On my trip I took a Nikon D800E with a few of the current state of art lenses for it (20/24/35/50/85/80-400mm), and a Nikon F3/T with AiS lenses 28/50/105mm. I used the F3/T for about a third of the shots, shooting FP4. I really liked the little F3/T. This was a family trip so I didn't take anything else, fearing it would be too time consuming. As it was, I used a tripod for virtually every shot and switched lenses constantly. I've been before and will almost certainly go back again. When I do, I'd love to shoot some more b&w film, only this time with one of my 4x5 cameras. I have a Chamonix 045n which is light and very versatile, and also a 1925 Gundlach Korona and 1905 Century Camera model 41. That camera has a really nice 6 inch Velostigmat mounted in Volute shutter.

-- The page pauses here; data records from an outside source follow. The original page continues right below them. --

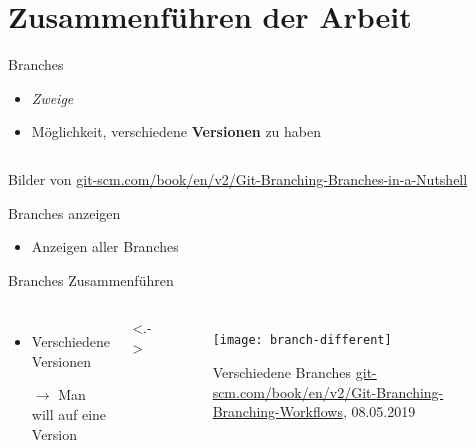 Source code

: \documentclass{beamer}
\begin{document}
  \section[Merge]{Zusammenführen der Arbeit}


    \begin{frame}{Branches}
      \begin{itemize}
        \item<+-> \textit{Zweige}
        \item<+-> Möglichkeit, verschiedene \textbf{Versionen} zu haben
      \end{itemize}
      \begin{columns}
       \end{columns}
      \tiny{Bilder von \url{git-scm.com/book/en/v2/Git-Branching-Branches-in-a-Nutshell}}
    \end{frame}

    \begin{frame}{Branches anzeigen}
      \begin{itemize}
        \item<+-> Anzeigen aller Branches
      \end{itemize}
    \end{frame}

    \begin{frame}{Branches Zusammenführen}
      \begin{columns}
          \begin{itemize}[<+->]
            \item Verschiedene Versionen
            \item[$\rightarrow$] Man will auf eine Version
          \end{itemize}

          \onslide<.->{
            \begin{figure}
              \texttt{[image: branch-different]}
              \caption{Verschiedene Branches \tiny{\url{git-scm.com/book/en/v2/Git-Branching-Branching-Workflows}, 08.05.2019}}
            \end{figure}
          }
      \end{columns}
    \end{frame}
\end{document}
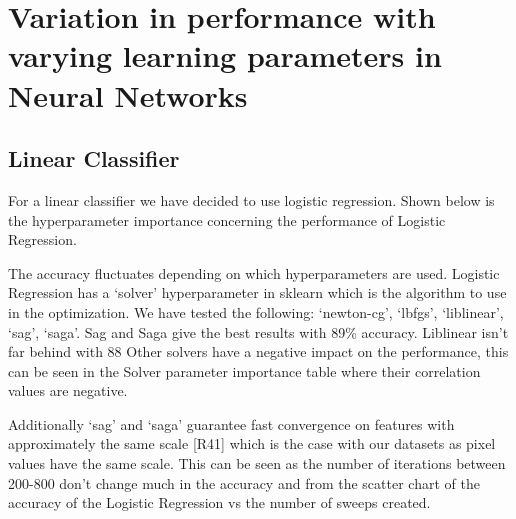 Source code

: \documentclass[11pt]{article}
\begin{document}
\newpage
\section{Variation in performance with varying learning parameters in Neural Networks}
\subsection{Linear Classifier}

For a linear classifier we have decided to use logistic regression. 
Shown below is the hyperparameter importance concerning the performance of Logistic Regression.

The accuracy fluctuates depending on which hyperparameters are used. Logistic Regression has a ‘solver’ hyperparameter in sklearn which is the algorithm to use in the optimization. We have tested the following: ‘newton-cg’, ‘lbfgs’, ‘liblinear’, ‘sag’, ‘saga’. Sag and Saga give the best results with 89\% accuracy. Liblinear isn't far behind with 88%
Other solvers have a negative impact on the performance, this can be seen in the Solver parameter importance table where their correlation values are negative.

Additionally ‘sag’ and ‘saga’ guarantee fast convergence on features with approximately the same scale [R41] which is the case with our datasets as pixel values have the same scale. This can be seen as the number of iterations between 200-800 don’t change much in the accuracy and from the scatter chart of the accuracy of the Logistic Regression vs the number of sweeps created.
\end{document}
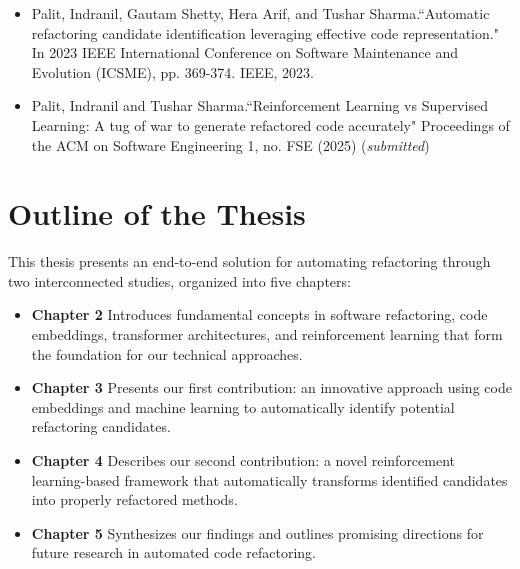 \begin{itemize}
    \item Palit, Indranil, Gautam Shetty, Hera Arif, and Tushar Sharma.``Automatic refactoring candidate identification leveraging effective code representation." In 2023 IEEE International Conference on Software Maintenance and Evolution (ICSME), pp. 369-374. IEEE, 2023.
    
    \item Palit, Indranil and Tushar Sharma.``Reinforcement Learning vs Supervised Learning: A tug of war to generate refactored code accurately" Proceedings of the ACM on Software Engineering 1, no. FSE (2025) (\textit{submitted})
\end{itemize}

\vspace{\fill}
\section{Outline of the Thesis}

This thesis presents an end-to-end solution for automating \exm{} refactoring through two interconnected studies, organized into five chapters:

\begin{itemize}
    \item \textbf{Chapter 2} Introduces fundamental concepts in software refactoring, code embeddings, transformer architectures, and reinforcement learning that form the foundation for our technical approaches.

    \item \textbf{Chapter 3} Presents our first contribution: an innovative approach using code embeddings and machine learning to automatically identify potential \exm{} refactoring candidates.

    \item \textbf{Chapter 4} Describes our second contribution: a novel reinforcement learning-based framework that automatically transforms identified candidates into properly refactored methods.

    \item \textbf{Chapter 5} Synthesizes our findings and outlines promising directions for future research in automated code refactoring.
\end{itemize}
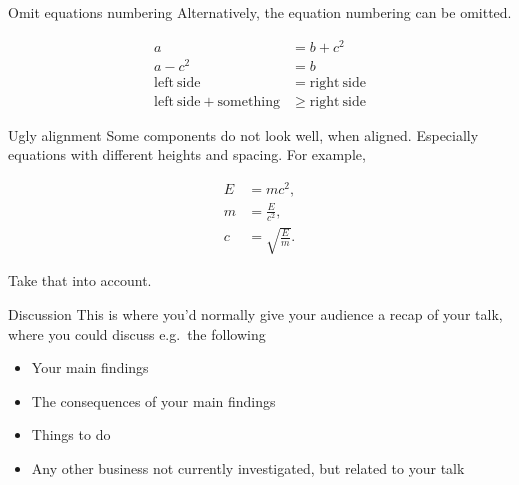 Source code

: \documentclass[
  9pt,
  ignorenonframetext,
]{beamer}
\providecommand{\tightlist}{%
  \setlength{\itemsep}{0pt}\setlength{\parskip}{0pt}}
\begin{document}
\begin{frame}{Omit equations numbering}
\protect\hypertarget{omit-equations-numbering}{}
Alternatively, the equation numbering can be omitted.

\begin{align*}
a &= b + c^2\\
a- c^2 &= b \\
\mathrm{left \ side} &= \mathrm{right \ side} \\
\mathrm{left \ side} + \mathrm{something} &\geq \mathrm{right \ side}
\end{align*}
\end{frame}

\begin{frame}{Ugly alignment}
\protect\hypertarget{ugly-alignment}{}
Some components do not look well, when aligned. Especially equations
with different heights and spacing. For example,

\begin{align}
E &= mc^2,\\
m &= \frac{E}{c^2},\\
c &= \sqrt{\frac{E}{m}}.
\end{align}

Take that into account.
\end{frame}

\begin{frame}{Discussion}
\protect\hypertarget{discussion}{}
This is where you'd normally give your audience a recap of your talk,
where you could discuss e.g.~the following

\begin{itemize}
\tightlist
\item
  Your main findings
\item
  The consequences of your main findings
\item
  Things to do
\item
  Any other business not currently investigated, but related to your
  talk
\end{itemize}
\end{frame}
\end{document}
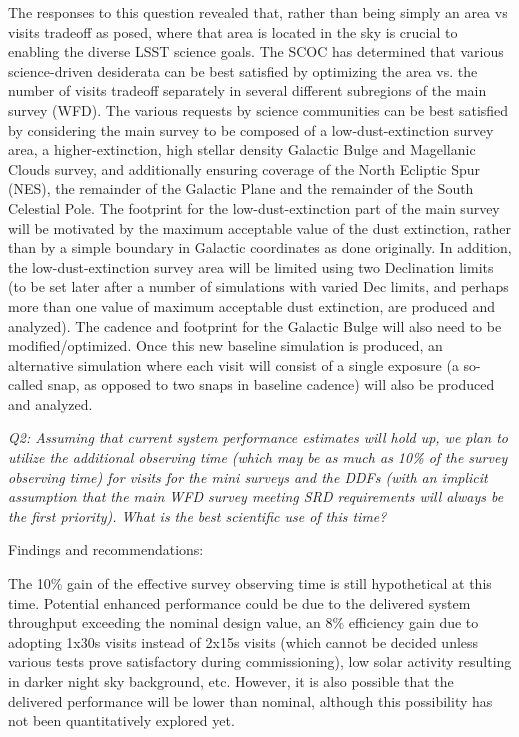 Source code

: The responses to this question revealed that, rather than being simply an area vs visits tradeoff as posed, where that area is located in the sky is crucial to enabling the diverse LSST science goals. The SCOC has determined that various science-driven desiderata can be best satisfied by optimizing the area vs. the number of visits tradeoff separately in several different subregions of the main survey (WFD). The various requests by science communities can be best satisfied by considering the main survey to be composed of a low-dust-extinction survey area, a higher-extinction, high stellar density Galactic Bulge and Magellanic Clouds survey, and additionally ensuring coverage of the North Ecliptic Spur (NES), the remainder of the Galactic Plane and the remainder of the South Celestial Pole. The footprint for the low-dust-extinction part of the main survey will be motivated by the maximum acceptable value of the dust extinction, rather than by a simple boundary in Galactic coordinates as done originally. In addition, the low-dust-extinction survey area will be limited using two Declination limits (to be set later after a number of simulations with varied Dec limits, and perhaps more than one value of maximum acceptable dust extinction, are produced and analyzed). The cadence and footprint for the Galactic Bulge will also need to be modified/optimized. Once this new baseline simulation is produced, an alternative simulation where each visit will consist of a single exposure (a so-called snap, as opposed to two snaps in baseline cadence) will also be produced and analyzed.


{\it Q2: Assuming that current system performance estimates will hold up, we plan to utilize the additional observing time (which may be as much as 10\% of the survey observing time) for visits for the mini surveys and the DDFs (with an implicit assumption that the main WFD survey meeting SRD requirements will always be the first priority). What is the best scientific use of this time? }

Findings and recommendations:
 
The 10\% gain of the effective survey observing time is still hypothetical at this time. Potential
enhanced performance could be due to the delivered system throughput exceeding the nominal design value, an 8\% efficiency gain due to adopting 1x30s visits instead of 2x15s visits (which cannot be decided unless various tests prove satisfactory during commissioning), low solar activity resulting in darker night sky background, etc. However, it is also possible that the delivered performance will be lower than nominal, although this possibility has not been quantitatively explored yet.

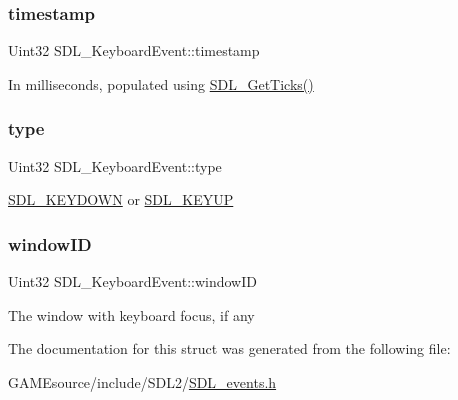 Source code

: \subsubsection{\texorpdfstring{timestamp}{timestamp}}
{\footnotesize\ttfamily Uint32 S\+D\+L\+\_\+\+Keyboard\+Event\+::timestamp}

In milliseconds, populated using \mbox{\hyperlink{_s_d_l__timer_8h_a0b9bc71d6287e0ffafdc3419760fe2b3}{S\+D\+L\+\_\+\+Get\+Ticks()}} \mbox{\label{struct_s_d_l___keyboard_event_ae0b2f2aace6f80c1f47e5a14350d409a}} 
\subsubsection{\texorpdfstring{type}{type}}
{\footnotesize\ttfamily Uint32 S\+D\+L\+\_\+\+Keyboard\+Event\+::type}

\mbox{\hyperlink{_s_d_l__events_8h_a3b589e89be6b35c02e0dd34a55f3fccaacaf8cfd53c985cdbf6a90c811d51a1fc}{S\+D\+L\+\_\+\+K\+E\+Y\+D\+O\+WN}} or \mbox{\hyperlink{_s_d_l__events_8h_a3b589e89be6b35c02e0dd34a55f3fccaadefb8866b9d28be21c2c33c35cc66c4b}{S\+D\+L\+\_\+\+K\+E\+Y\+UP}} \mbox{\label{struct_s_d_l___keyboard_event_a56efb6780b96acd5b50d8f797efb3546}} 
\subsubsection{\texorpdfstring{window\+ID}{windowID}}
{\footnotesize\ttfamily Uint32 S\+D\+L\+\_\+\+Keyboard\+Event\+::window\+ID}

The window with keyboard focus, if any 

The documentation for this struct was generated from the following file\+:\begin{DoxyCompactItemize}
\item 
G\+A\+M\+Esource/include/\+S\+D\+L2/\mbox{\hyperlink{_s_d_l__events_8h}{S\+D\+L\+\_\+events.\+h}}\end{DoxyCompactItemize}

It's compact and a piece of art itself! I have a nice selection of lenses made from 1905 to about 1925, mostly mounted in Compur, along with a few rapid rectilinear and Petzval lenses from the 19th century. WH Jackson would have no trouble using any of these.

I was at first suprised that most of the early photos (<1900) available were stereographs. (After 1900 postcards seem to dominate.) I suppose that makes sense as the stereograph was sort of like the TV of today. Anyway, all of this has me wondering about making my own stereographs. There are some LF stereo cameras that pop up on ebay with regularity, but they are relatively expensive. They also don't seem to have shutter mounted lenses. I'm wondering how hard it would be to adapt the Chamonix to take stereoviews? Surely this would be possible? Maybe I'd have better luck trying it with the Gundlach Korona as the front standard is much bigger. Are there still supplies to make the cards? Might be a fun project me for me someday. Otherwise, I'd be perfectly content using what I have at Yellowstone. My wife was fussing when I used the F3/T, asking if I was also going to use my "real" camera, but she had to admit some of the b&w shots came out very, very nicely. Meanwhile, I study up on Jackson, Haynes, et al. If they could do it, I can do it!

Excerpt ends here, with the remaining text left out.